Thomas J. Corcoran Jr., now chairman of the FelCor board, and the locally based REIT's top executives aren't commenting about the shop talk. But, sources confirm the top window shoppers were Highgate Holdings Inc., a private investment firm based in Dallas, and New York City-headquartered giants, Lehman Brothers Inc. and Whitehall Goldman Sachs.

One industry source believes FelCor's plan hit a roadblock because the vast majority of the 113-hotel portfolio, with an estimated 33,000 keys, is encumbered--both in management pacts and brand agreements. Another insider says FelCor just couldn't hit the right numbers. Analysts' best guesses are the portfolio would need to draw $23 per share to $25 per share to get the board's attention. The REIT calculates its current market cap at nearly $3.3 billion.

"I don't think they had the da Vinci Code to crack it," the one insider says.

Analysts and sources alike agree the REIT gained new footing in a late January agreement with London-based InterContinental Hotels Group plc after a year of talks to rework a management pact so it could cut loose another 38 hotels. In fact, the InterContinental agreement is viewed by market watchers as the pivotal point in Corcoran's decision to turn over reins as president and CEO to his long-time sidekick, Richard A. Smith--and the precipitating factor to test the waters for a sale.

"InterContinental made it saleable," one analyst says, "but it also made a better climate for them going forward. They should be in a better position to invest and can go ahead and make some acquisitions. The board was reluctant in the past."

Another analyst concurred gains clearly were made with the reworked management pact, but pointed out "it still required a buyer interested in a significant amount of real estate at that price point." His best guess: $23 per share.
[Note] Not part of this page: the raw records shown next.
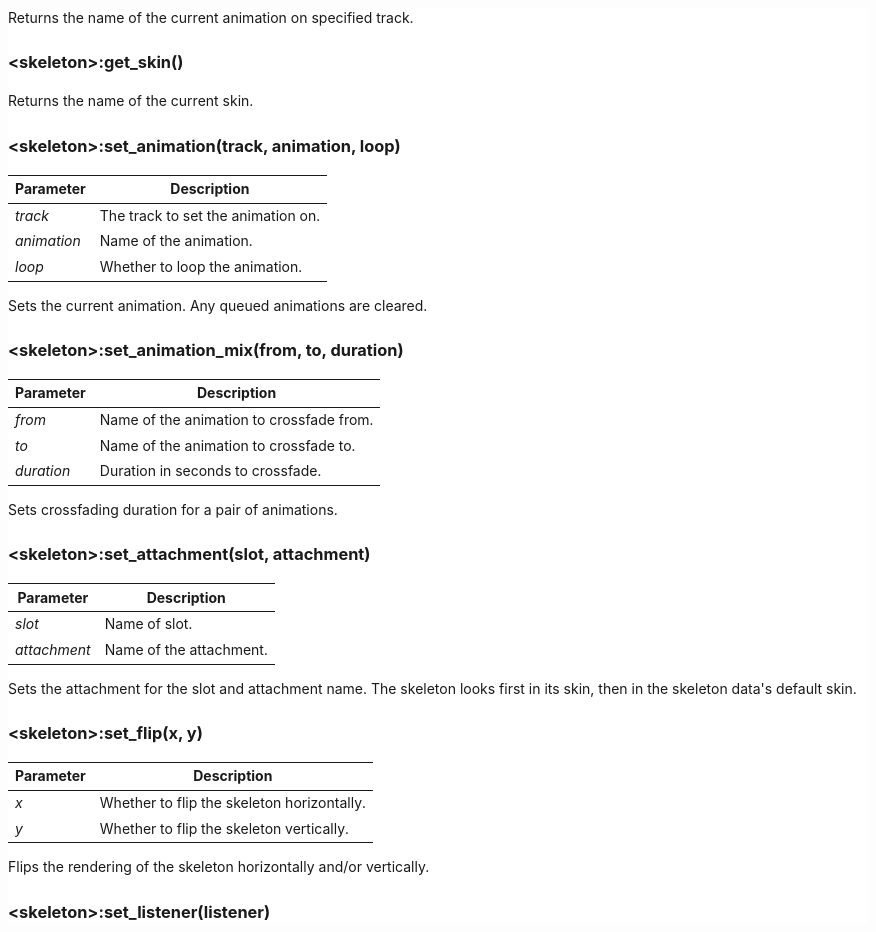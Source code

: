 Returns the name of the current animation on specified track.

### &lt;skeleton&gt;:get_skin()

Returns the name of the current skin.

### &lt;skeleton&gt;:set_animation(track, animation, loop)

| Parameter | Description |
|-----------|-------------|
| <var>track</var> | The track to set the animation on. |
| <var>animation</var> | Name of the animation. |
| <var>loop</var> | Whether to loop the animation. |

Sets the current animation. Any queued animations are cleared.

### &lt;skeleton&gt;:set_animation_mix(from, to, duration)

| Parameter | Description |
|-----------|-------------|
| <var>from</var> | Name of the animation to crossfade from. |
| <var>to</var> | Name of the animation to crossfade to. |
| <var>duration</var> | Duration in seconds to crossfade. |

Sets crossfading duration for a pair of animations.

### &lt;skeleton&gt;:set_attachment(slot, attachment)

| Parameter | Description |
|-----------|-------------|
| <var>slot</var> | Name of slot. |
| <var>attachment</var> | Name of the attachment. |

Sets the attachment for the slot and attachment name. The skeleton looks first in its skin, then in the skeleton data's default skin.

### &lt;skeleton&gt;:set_flip(x, y)

| Parameter | Description |
|-----------|-------------|
| <var>x</var> | Whether to flip the skeleton horizontally. |
| <var>y</var> | Whether to flip the skeleton vertically. |

Flips the rendering of the skeleton horizontally and/or vertically.

### &lt;skeleton&gt;:set_listener(listener)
FelCor has recovered from the 9-11 slump by selling non-core assets, repackaging interest rates and reducing exposure in concentrated markets like Texas. "To Tom's credit, he wrote it off to the cycle. He brought down the cost of debt and got rid of older assets," an analyst says. "The crowning achievement was the negotiations with InterContinental to restructure the management agreement which was kind of albatross around the company. I think the InterContinental agreement was the reason Tom felt he could step aside. The company was well positioned going forward."
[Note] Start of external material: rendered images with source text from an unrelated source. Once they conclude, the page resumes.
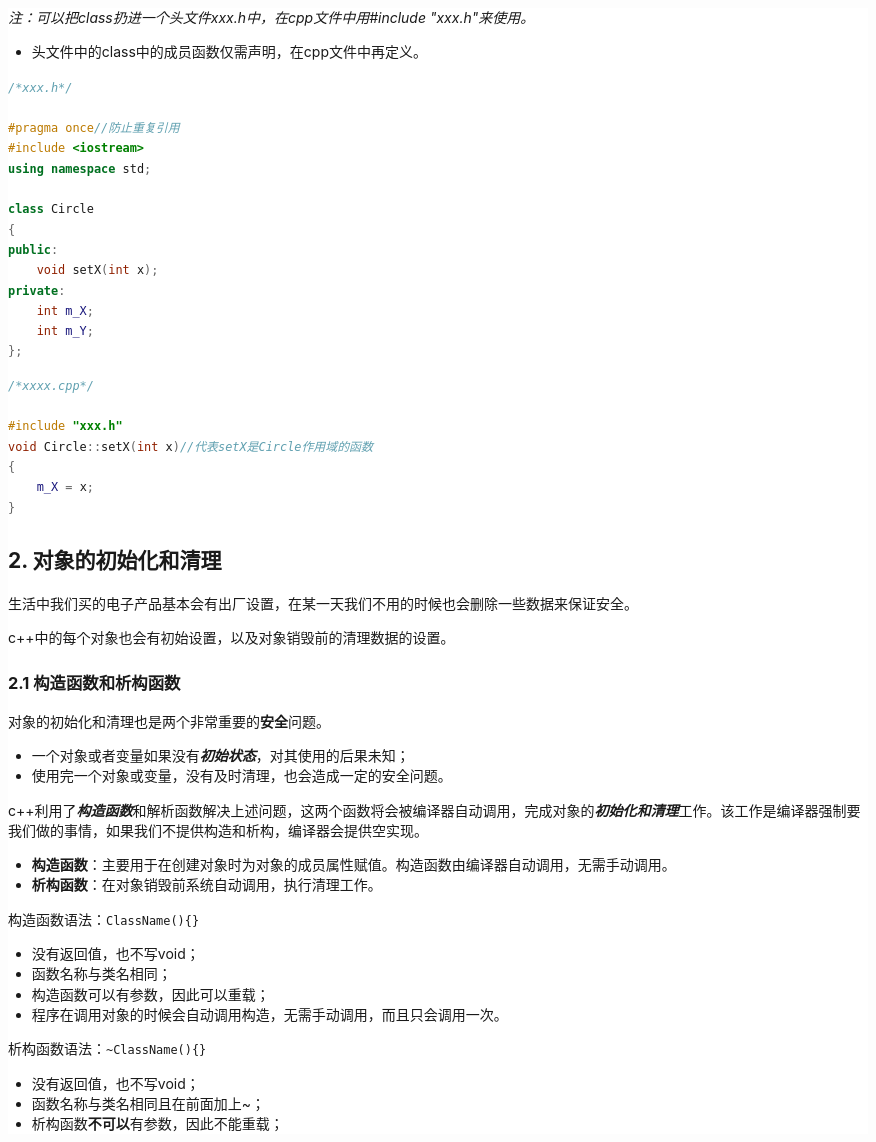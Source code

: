 *注：可以把class扔进一个头文件xxx.h中，在cpp文件中用#include "xxx.h"来使用。*

* 头文件中的class中的成员函数仅需声明，在cpp文件中再定义。

```c++
/*xxx.h*/

#pragma once//防止重复引用
#include <iostream>
using namespace std;

class Circle
{
public:
    void setX(int x);
private:
    int m_X;
    int m_Y;
};
```
```c++
/*xxxx.cpp*/

#include "xxx.h"
void Circle::setX(int x)//代表setX是Circle作用域的函数
{
    m_X = x;
}
```

## 2. 对象的初始化和清理

生活中我们买的电子产品基本会有出厂设置，在某一天我们不用的时候也会删除一些数据来保证安全。

c++中的每个对象也会有初始设置，以及对象销毁前的清理数据的设置。

### 2.1 构造函数和析构函数
对象的初始化和清理也是两个非常重要的**安全**问题。
* 一个对象或者变量如果没有***初始状态***，对其使用的后果未知；
* 使用完一个对象或变量，没有及时清理，也会造成一定的安全问题。

c++利用了***构造函数***和解析函数解决上述问题，这两个函数将会被编译器自动调用，完成对象的***初始化和清理***工作。该工作是编译器强制要我们做的事情，如果我们不提供构造和析构，编译器会提供空实现。

* **构造函数**：主要用于在创建对象时为对象的成员属性赋值。构造函数由编译器自动调用，无需手动调用。
* **析构函数**：在对象销毁前系统自动调用，执行清理工作。

构造函数语法：`ClassName(){}`
* 没有返回值，也不写void；
* 函数名称与类名相同；
* 构造函数可以有参数，因此可以重载；
* 程序在调用对象的时候会自动调用构造，无需手动调用，而且只会调用一次。

析构函数语法：`~ClassName(){}`
* 没有返回值，也不写void；
* 函数名称与类名相同且在前面加上~；
* 析构函数**不可以**有参数，因此不能重载；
FelCor, marking its 10th anniversary as a publicly traded company, is poised to ring the NYSE's closing bell June 6, sending a signal that its "repositioning program is well underway and continues to be a success," according to the announcement about the coveted event. When the market closed yesterday, FelCor stock was $21.38 per share, up 0.57 points for the day. The trading volume was 432,400 shares while its outstanding stock count is roughly 60.89 million. An SEC look shows an abnormal amount of trading in the past two months, but it could be due to the REIT's new market highs. The high-water mark was set May 5 at $22.89 per share, $9.62 higher than its low point recorded Oct. 12, 2005.
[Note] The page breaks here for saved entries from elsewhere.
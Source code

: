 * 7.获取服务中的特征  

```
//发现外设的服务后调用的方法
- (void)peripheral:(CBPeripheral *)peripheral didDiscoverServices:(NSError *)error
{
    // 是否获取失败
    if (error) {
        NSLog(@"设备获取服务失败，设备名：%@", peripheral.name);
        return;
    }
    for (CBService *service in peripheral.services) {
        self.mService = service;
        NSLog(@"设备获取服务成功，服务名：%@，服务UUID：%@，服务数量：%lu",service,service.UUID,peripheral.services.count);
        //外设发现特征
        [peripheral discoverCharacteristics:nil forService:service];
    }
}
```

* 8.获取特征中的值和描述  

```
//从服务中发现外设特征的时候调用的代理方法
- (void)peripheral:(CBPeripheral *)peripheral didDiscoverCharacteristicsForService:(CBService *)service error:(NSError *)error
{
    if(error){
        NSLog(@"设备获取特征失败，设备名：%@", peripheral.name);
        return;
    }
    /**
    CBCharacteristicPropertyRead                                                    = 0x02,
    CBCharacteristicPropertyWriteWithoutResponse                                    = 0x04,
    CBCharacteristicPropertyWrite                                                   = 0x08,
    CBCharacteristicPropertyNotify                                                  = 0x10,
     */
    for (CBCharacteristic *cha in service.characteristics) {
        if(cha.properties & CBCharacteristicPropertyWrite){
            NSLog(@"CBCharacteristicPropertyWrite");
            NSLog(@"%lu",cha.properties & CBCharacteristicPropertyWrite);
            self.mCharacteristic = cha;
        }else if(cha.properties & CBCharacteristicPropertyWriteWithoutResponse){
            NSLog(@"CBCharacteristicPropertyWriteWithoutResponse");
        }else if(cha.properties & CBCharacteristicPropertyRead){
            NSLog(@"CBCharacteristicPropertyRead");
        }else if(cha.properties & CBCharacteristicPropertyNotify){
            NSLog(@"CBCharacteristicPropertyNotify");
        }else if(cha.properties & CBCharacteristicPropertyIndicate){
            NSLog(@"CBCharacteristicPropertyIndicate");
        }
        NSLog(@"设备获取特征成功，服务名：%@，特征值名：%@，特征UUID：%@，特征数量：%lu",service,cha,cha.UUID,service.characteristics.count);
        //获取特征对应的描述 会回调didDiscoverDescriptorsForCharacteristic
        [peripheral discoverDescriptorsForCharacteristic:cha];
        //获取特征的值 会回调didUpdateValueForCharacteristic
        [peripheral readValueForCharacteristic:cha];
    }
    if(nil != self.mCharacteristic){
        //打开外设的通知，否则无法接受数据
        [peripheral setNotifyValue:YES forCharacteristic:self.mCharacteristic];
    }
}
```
The FelCor team, like the rest of the industry's dealmakers, is heading to the 28th annual New York University International Hospitality Industry Investment Conference, which opens Sunday in the Marriott Marquis Times Square at 1535 Broadway in New York City. Whether it's a twist of fate or planned, Corcoran's scheduled to be on a panel about whether the pendulum is swinging back to the brands and a roundtable discussion about management and franchising agreements.

FelCor is the industry's largest owner of Embassy Suites Hotels and Doubletree Guest Suites. Its other flags are Hilton, Sheraton, Westin and Holiday Inn. But Corcoran's long-time favorite subject is the Embassy brand. "Now the question is," one seasoned industry pro ventures, "is what's the premium going to be and what's it going to take for shareholders."

FelCor tested the waters without a book. But then, Dallas-based Wyndham International Inc. and La Quinta Corp. along with MeriStar Hospitality Corp. of Bethesda, MD did the same, with New York City power player, Blackstone Group scoring the triple win. The handful of polled insiders say FelCor doesn't hit Blackstone's sweet spot. In fact, word from the front is Blackstone is casing Europe for acquisitions after filling its pouch with US properties.

On the other hand, another seasoned industry pro cautions not to place bets that a FelCor match won't be found at NYU's two-day conference, where nearly 2,000 movers and shakers are lined up to attend. "These things will be talked about," he stresses. "It's all a money game. And, everything is for sale, of course."